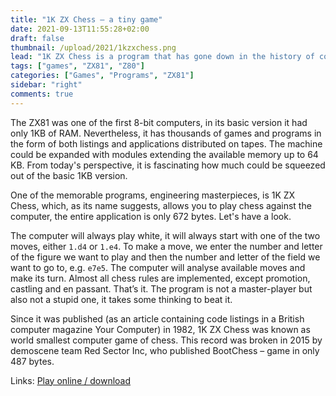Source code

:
 ```yaml
---
title: "1K ZX Chess – a tiny game"
date: 2021-09-13T11:55:28+02:00
draft: false
thumbnail: /upload/2021/1kzxchess.png
lead: "1K ZX Chess is a program that has gone down in the history of computer science. Over the years, it has been an excellent example of optimization. "
tags: ["games", "ZX81", "Z80"]
categories: ["Games", "Programs", "ZX81"]
sidebar: "right"
comments: true
---
```


The ZX81 was one of the first 8-bit computers, in its basic version it had only 1KB of RAM. Nevertheless, it has thousands of games and programs in the form of both listings and applications distributed on tapes. The machine could be expanded with modules extending the available memory up to 64 KB. From today's perspective, it is fascinating how much could be squeezed out of the basic 1KB version.  
  
One of the memorable programs, engineering masterpieces, is 1K ZX Chess, which, as its name suggests, allows you to play chess against the computer, the entire application is only 672 bytes. Let's have a look.  
  
The computer will always play white, it will always start with one of the two moves, either `1.d4` or `1.e4`. To make a move, we enter the number and letter of the figure we want to play and then the number and letter of the field we want to go to, e.g. `e7e5`. The computer will analyse available moves and make its turn. Almost all chess rules are implemented, except promotion, castling and en passant. That’s it. The program is not a master-player but also not a stupid one, it takes some thinking to beat it.  
  
Since it was published (as an article containing code listings in a British computer magazine Your Computer) in 1982, 1K ZX Chess was known as world smallest computer game of chess. This record was broken in 2015 by demoscene team Red Sector Inc, who published BootChess – game in only 487 bytes.  
  
Links: [Play online / download](http://www.zx81stuff.org.uk/zx81/tape/1KZXChess)


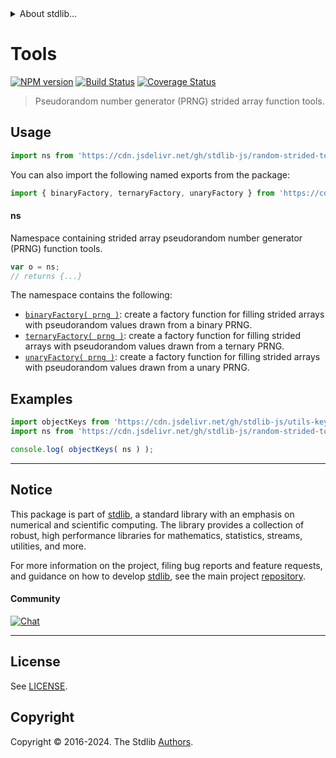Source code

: <!--

@license Apache-2.0

Copyright (c) 2024 The Stdlib Authors.

Licensed under the Apache License, Version 2.0 (the "License");
you may not use this file except in compliance with the License.
You may obtain a copy of the License at

   http://www.apache.org/licenses/LICENSE-2.0

Unless required by applicable law or agreed to in writing, software
distributed under the License is distributed on an "AS IS" BASIS,
WITHOUT WARRANTIES OR CONDITIONS OF ANY KIND, either express or implied.
See the License for the specific language governing permissions and
limitations under the License.

-->


<details>
  <summary>
    About stdlib...
  </summary>
  <p>We believe in a future in which the web is a preferred environment for numerical computation. To help realize this future, we've built stdlib. stdlib is a standard library, with an emphasis on numerical and scientific computation, written in JavaScript (and C) for execution in browsers and in Node.js.</p>
  <p>The library is fully decomposable, being architected in such a way that you can swap out and mix and match APIs and functionality to cater to your exact preferences and use cases.</p>
  <p>When you use stdlib, you can be absolutely certain that you are using the most thorough, rigorous, well-written, studied, documented, tested, measured, and high-quality code out there.</p>
  <p>To join us in bringing numerical computing to the web, get started by checking us out on <a href="https://github.com/stdlib-js/stdlib">GitHub</a>, and please consider <a href="https://opencollective.com/stdlib">financially supporting stdlib</a>. We greatly appreciate your continued support!</p>
</details>

# Tools

[![NPM version][npm-image]][npm-url] [![Build Status][test-image]][test-url] [![Coverage Status][coverage-image]][coverage-url] <!-- [![dependencies][dependencies-image]][dependencies-url] -->

> Pseudorandom number generator (PRNG) strided array function tools.



<section class="usage">

## Usage

```javascript
import ns from 'https://cdn.jsdelivr.net/gh/stdlib-js/random-strided-tools@v0.1.1-deno/mod.js';
```

You can also import the following named exports from the package:

```javascript
import { binaryFactory, ternaryFactory, unaryFactory } from 'https://cdn.jsdelivr.net/gh/stdlib-js/random-strided-tools@v0.1.1-deno/mod.js';
```

#### ns

Namespace containing strided array pseudorandom number generator (PRNG) function tools.

```javascript
var o = ns;
// returns {...}
```

The namespace contains the following:

<!-- <toc pattern="*"> -->

<div class="namespace-toc">

-   <span class="signature">[`binaryFactory( prng )`][@stdlib/random/strided/tools/binary-factory]</span><span class="delimiter">: </span><span class="description">create a factory function for filling strided arrays with pseudorandom values drawn from a binary PRNG.</span>
-   <span class="signature">[`ternaryFactory( prng )`][@stdlib/random/strided/tools/ternary-factory]</span><span class="delimiter">: </span><span class="description">create a factory function for filling strided arrays with pseudorandom values drawn from a ternary PRNG.</span>
-   <span class="signature">[`unaryFactory( prng )`][@stdlib/random/strided/tools/unary-factory]</span><span class="delimiter">: </span><span class="description">create a factory function for filling strided arrays with pseudorandom values drawn from a unary PRNG.</span>

</div>

<!-- </toc> -->

</section>

<!-- /.usage -->

<section class="examples">

## Examples

<!-- TODO: better examples -->

<!-- eslint no-undef: "error" -->

```javascript
import objectKeys from 'https://cdn.jsdelivr.net/gh/stdlib-js/utils-keys@deno/mod.js';
import ns from 'https://cdn.jsdelivr.net/gh/stdlib-js/random-strided-tools@v0.1.1-deno/mod.js';

console.log( objectKeys( ns ) );
```

</section>

<!-- /.examples -->

<!-- Section for related `stdlib` packages. Do not manually edit this section, as it is automatically populated. -->

<section class="related">

</section>

<!-- /.related -->

<!-- Section for all links. Make sure to keep an empty line after the `section` element and another before the `/section` close. -->


<section class="main-repo" >

* * *

## Notice

This package is part of [stdlib][stdlib], a standard library with an emphasis on numerical and scientific computing. The library provides a collection of robust, high performance libraries for mathematics, statistics, streams, utilities, and more.

For more information on the project, filing bug reports and feature requests, and guidance on how to develop [stdlib][stdlib], see the main project [repository][stdlib].

#### Community

[![Chat][chat-image]][chat-url]

---

## License

See [LICENSE][stdlib-license].


## Copyright

Copyright &copy; 2016-2024. The Stdlib [Authors][stdlib-authors].

</section>

<!-- /.stdlib -->

<!-- Section for all links. Make sure to keep an empty line after the `section` element and another before the `/section` close. -->

<section class="links">

[npm-image]: http://img.shields.io/npm/v/@stdlib/random-strided-tools.svg
[npm-url]: https://npmjs.org/package/@stdlib/random-strided-tools

[test-image]: https://github.com/stdlib-js/random-strided-tools/actions/workflows/test.yml/badge.svg?branch=v0.1.1
[test-url]: https://github.com/stdlib-js/random-strided-tools/actions/workflows/test.yml?query=branch:v0.1.1

[coverage-image]: https://img.shields.io/codecov/c/github/stdlib-js/random-strided-tools/main.svg
[coverage-url]: https://codecov.io/github/stdlib-js/random-strided-tools?branch=main

<!--

[dependencies-image]: https://img.shields.io/david/stdlib-js/random-strided-tools.svg
[dependencies-url]: https://david-dm.org/stdlib-js/random-strided-tools/main

-->

[chat-image]: https://img.shields.io/gitter/room/stdlib-js/stdlib.svg
[chat-url]: https://app.gitter.im/#/room/#stdlib-js_stdlib:gitter.im

[stdlib]: https://github.com/stdlib-js/stdlib

[stdlib-authors]: https://github.com/stdlib-js/stdlib/graphs/contributors

[umd]: https://github.com/umdjs/umd
[es-module]: https://developer.mozilla.org/en-US/docs/Web/JavaScript/Guide/Modules

[deno-url]: https://github.com/stdlib-js/random-strided-tools/tree/deno
[deno-readme]: https://github.com/stdlib-js/random-strided-tools/blob/deno/README.md
[umd-url]: https://github.com/stdlib-js/random-strided-tools/tree/umd
[umd-readme]: https://github.com/stdlib-js/random-strided-tools/blob/umd/README.md
[esm-url]: https://github.com/stdlib-js/random-strided-tools/tree/esm
[esm-readme]: https://github.com/stdlib-js/random-strided-tools/blob/esm/README.md
[branches-url]: https://github.com/stdlib-js/random-strided-tools/blob/main/branches.md

[stdlib-license]: https://raw.githubusercontent.com/stdlib-js/random-strided-tools/main/LICENSE

<!-- <toc-links> -->

[@stdlib/random/strided/tools/binary-factory]: https://github.com/stdlib-js/random-strided-tools-binary-factory/tree/deno

[@stdlib/random/strided/tools/ternary-factory]: https://github.com/stdlib-js/random-strided-tools-ternary-factory/tree/deno

[@stdlib/random/strided/tools/unary-factory]: https://github.com/stdlib-js/random-strided-tools-unary-factory/tree/deno

<!-- </toc-links> -->

</section>

<!-- /.links -->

----------

- Problem requirements: Print out the entries above word for word from the first line to the line containing "One of the memorable", both included, omitting the pictures.

- Result of this task:
Source code

:
 ```yaml
---
title: "1K ZX Chess – a tiny game"
date: 2021-09-13T11:55:28+02:00
draft: false
thumbnail: /upload/2021/1kzxchess.png
lead: "1K ZX Chess is a program that has gone down in the history of computer science. Over the years, it has been an excellent example of optimization. "
tags: ["games", "ZX81", "Z80"]
categories: ["Games", "Programs", "ZX81"]
sidebar: "right"
comments: true
---
```


The ZX81 was one of the first 8-bit computers, in its basic version it had only 1KB of RAM. Nevertheless, it has thousands of games and programs in the form of both listings and applications distributed on tapes. The machine could be expanded with modules extending the available memory up to 64 KB. From today's perspective, it is fascinating how much could be squeezed out of the basic 1KB version.  
  
One of the memorable programs, engineering masterpieces, is 1K ZX Chess, which, as its name suggests, allows you to play chess against the computer, the entire application is only 672 bytes. Let's have a look.  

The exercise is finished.